1-) Dava, muvazaalı boşanma gerekçesiyle ölüm aylığının kesilmesi sebebiyle yersiz ödendiği iddia edilen bedelin istirdadı istemine ilişkindir.
506, 1479, 2925, 2926, 5434 sayılı Kanunlarda yer almamakla birlikte ilk kez 5510 sayılı Sosyal Sigortalar ve Genel Sağlık Sigortası Kanununun “Gelir ve aylık bağlanmayacak haller” başlığını taşıyan 56"ncı maddesinin ikinci (son) fıkrasında düzenlenen davanın yasal dayanağı niteliğindeki norm 01.10.2008 tarihinde yürürlüğe girmiş, fıkrada “Eşinden boşandığı halde, boşandığı eşiyle fiilen birlikte yaşadığı belirlenen eş ve çocukların, bağlanmış olan gelir ve aylıkları kesilir. Bu kişilere ödenmiş olan tutarlar, 96"ncı madde hükümlerine göre geri alınır.” düzenlemesine yer verilmiştir.
5510 sayılı Kanun, önceki sosyal güvenlik yasalarını birleştiren temel yasa niteliğinde olduğundan, gerek değiştirilen veya yürürlükten kaldırılan, gerekse geçici ve geçiş hükümlerinin yer aldığı maddelerle birlikte ele alınıp değerlendirmeye tabi tutulduğunda ise; Kanunun “Malûllük, yaşlılık ve ölüm sigortasına ilişkin bazı geçiş hükümleri” başlığını taşıyan geçici 1"inci ve “5434 sayılı Kanuna ilişkin geçiş hükümleri” başlıklı geçici 4"üncü maddeleriyle, kanun koyucu tarafından, 5510 sayılı Kanunun yürürlüğü öncesinde yukarıda belirtilen beş adet sosyal güvenlik kanunu hükümleri uygulanmak suretiyle hak
sahiplerine bağlanan aylığın, durum değişikliği sebebine bağlı olarak kesilmesi veya yeniden bağlanmasında, yine anılan kanun hükümlerinin esas alınması gerektiği benimsenmiştir. Ancak söz konusu kanunlarda, boşanılan eşle eylemli olarak birlikte yaşama olgusu, aylığın bağlanması engeli veya kesilmesi nedeni olarak öngörülmemiştir. Dolayısıyla davanın yasal dayanağını oluşturan 56’ıncı maddesindeki uygulama ilk kez 5510 sayılı Kanun ile getirilmiştir.
5510 sayılı Kanun"un “Uyuşmazlıkların Çözüm Yeri” başlıklı 101."nci madde hükmüne göre ise, 5510 sayılı Kanunda aksine bir düzenleme bulunmayan durumlarda, bu Kanun hükümlerinin uygulanmasıyla ilgili ortaya çıkan uyuşmazlıkların iş mahkemelerinde görüleceği öngörülmüştür.

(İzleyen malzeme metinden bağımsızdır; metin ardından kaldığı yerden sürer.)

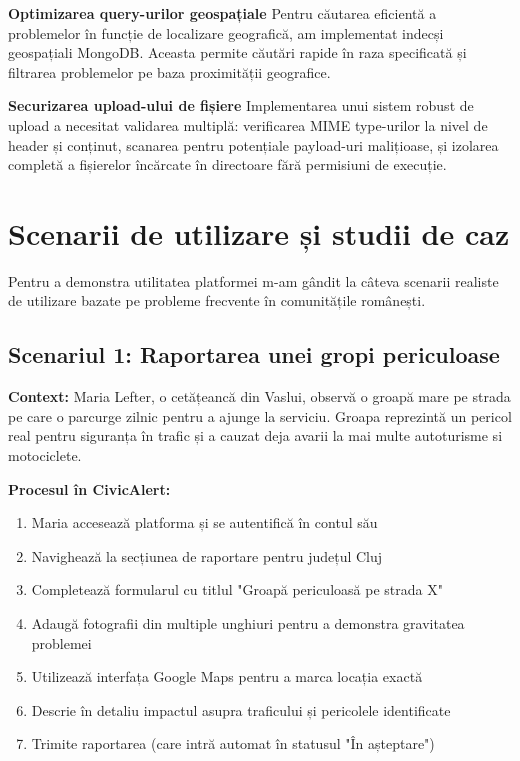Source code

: \documentclass[12pt,a4paper]{report}
\begin{document}
\textbf{Optimizarea query-urilor geospațiale}
Pentru căutarea eficientă a problemelor în funcție de localizare geografică, am implementat indecși geospațiali MongoDB. Aceasta permite căutări rapide în raza specificată și filtrarea problemelor pe baza proximității geografice.

\textbf{Securizarea upload-ului de fișiere}
Implementarea unui sistem robust de upload a necesitat validarea multiplă: verificarea MIME type-urilor la nivel de header și conținut, scanarea pentru potențiale payload-uri malițioase, și izolarea completă a fișierelor încărcate în directoare fără permisiuni de execuție.

\section{Scenarii de utilizare și studii de caz}

Pentru a demonstra  utilitatea platformei m-am gândit la câteva scenarii realiste de utilizare bazate pe probleme frecvente în comunitățile românești.

\subsection{Scenariul 1: Raportarea unei gropi periculoase}

\textbf{Context:} Maria Lefter, o cetățeancă din Vaslui, observă o groapă mare pe strada pe care o parcurge zilnic pentru a ajunge la serviciu. Groapa reprezintă un pericol real pentru siguranța în trafic și a cauzat deja avarii la mai multe autoturisme si motociclete.

\textbf{Procesul în CivicAlert:}
\begin{enumerate}
\item Maria accesează platforma și se autentifică în contul său
\item Navighează la secțiunea de raportare pentru județul Cluj
\item Completează formularul cu titlul "Groapă periculoasă pe strada X"
\item Adaugă fotografii din multiple unghiuri pentru a demonstra gravitatea problemei
\item Utilizează interfața Google Maps pentru a marca locația exactă
\item Descrie în detaliu impactul asupra traficului și pericolele identificate
\item Trimite raportarea (care intră automat în statusul "În așteptare")
\end{enumerate}
\end{document}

Somut davada, 5510 sayılı Kanunun 56.maddesine dayalı olarak açıldığı anlaşılan davanın görevli olan iş mahkemesinde görülmesi gerekmektedir.
Görevle ilgili düzenlemeler kamu düzenine ilişkin olup, taraflar ileri sürmese dahi yargılamanın her aşamasında re"sen gözetilir. Taraflar da yargılama bitinceye kadar görev itirazında bulunabilirler. Görev itirazı yapılmamış olsa bile re"sen mahkeme, ilk önce görevli olup olmadığını inceleyip karara bağlamalıdır.
Hal böyle olunca, davada İş Mahkemesinin görevli olduğu gözetilerek, görevsizlik nedeniyle HMK’nun 114/1-c ve 115/2. maddeleri uyarınca, davanın usulden reddine karar verilmesi gerekirken, bu yön gözardı edilerek davanın esası hakkında hüküm kurulması usul ve yasaya aykırı olup bozmayı gerektirmiştir.
2-) Bozma nedenlerine göre, davalının diğer temyiz itirazlarının bu aşamada incelenmesine gerek görülmemiştir.
SONUÇ: Yukarıda birinci bendde açıklanan nedenlerle hükmün HUMK"nun 428. maddesi gereğince davalı yararına BOZULMASINA, ikinci bendde açıklanan nedenle davalının diğer temyiz itirazlarının incelenmesine şimdilik yer olmadığına, peşin alınan temyiz harcının istek halinde temyiz edene iadesine, 6100 sayılı HMK"nun Geçici Madde 3 atfıyla 1086 sayılı HUMK"nun 440. maddesi gereğince karar düzeltme yolu kapalı olmak üzere, 04/04/2019 tarihinde oy birliğiyle karar verildi.